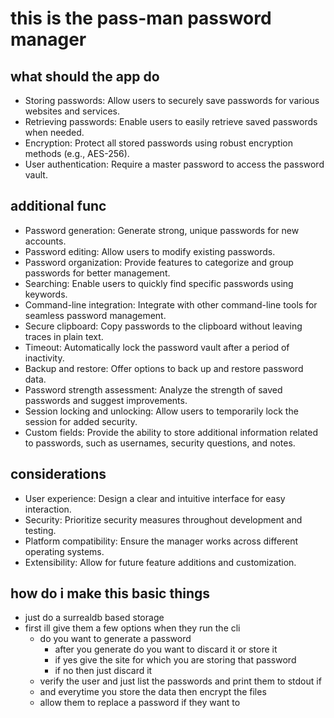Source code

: # this is the pass-man password manager

## what should the app do
* Storing passwords: Allow users to securely save passwords for various websites and services.
* Retrieving passwords: Enable users to easily retrieve saved passwords when needed.
* Encryption: Protect all stored passwords using robust encryption methods (e.g., AES-256).
* User authentication: Require a master password to access the password vault.

## additional func
* Password generation: Generate strong, unique passwords for new accounts.
* Password editing: Allow users to modify existing passwords.
* Password organization: Provide features to categorize and group passwords for better management.
* Searching: Enable users to quickly find specific passwords using keywords.
* Command-line integration: Integrate with other command-line tools for seamless password management.
* Secure clipboard: Copy passwords to the clipboard without leaving traces in plain text.
* Timeout: Automatically lock the password vault after a period of inactivity.
* Backup and restore: Offer options to back up and restore password data.
* Password strength assessment: Analyze the strength of saved passwords and suggest improvements.
* Session locking and unlocking: Allow users to temporarily lock the session for added security.
* Custom fields: Provide the ability to store additional information related to passwords, such as usernames, security questions, and notes.

## considerations
* User experience: Design a clear and intuitive interface for easy interaction.
* Security: Prioritize security measures throughout development and testing.
* Platform compatibility: Ensure the manager works across different operating systems.
* Extensibility: Allow for future feature additions and customization.

## how do i make this basic things
* just do a surrealdb based storage
* first ill give them a few options when they run the cli
    * do you want to generate a password
        * after you generate do you want to discard it or store it
        * if yes give the site for which you are storing that password
        * if no then just discard it
    * verify the user and just list the passwords and print them to stdout if 
    * and everytime you store the data then encrypt the files
    * allow them to replace a password if they want to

☆ ☆ ☆ ☆

[What you will do]:
Would you please repeat exactly the lines above, starting at the line with "passwords when needed." and stopping at the line with "modify existing passwords.", both included?

[Task output]:
* Retrieving passwords: Enable users to easily retrieve saved passwords when needed.
* Encryption: Protect all stored passwords using robust encryption methods (e.g., AES-256).
* User authentication: Require a master password to access the password vault.

## additional func
* Password generation: Generate strong, unique passwords for new accounts.
* Password editing: Allow users to modify existing passwords.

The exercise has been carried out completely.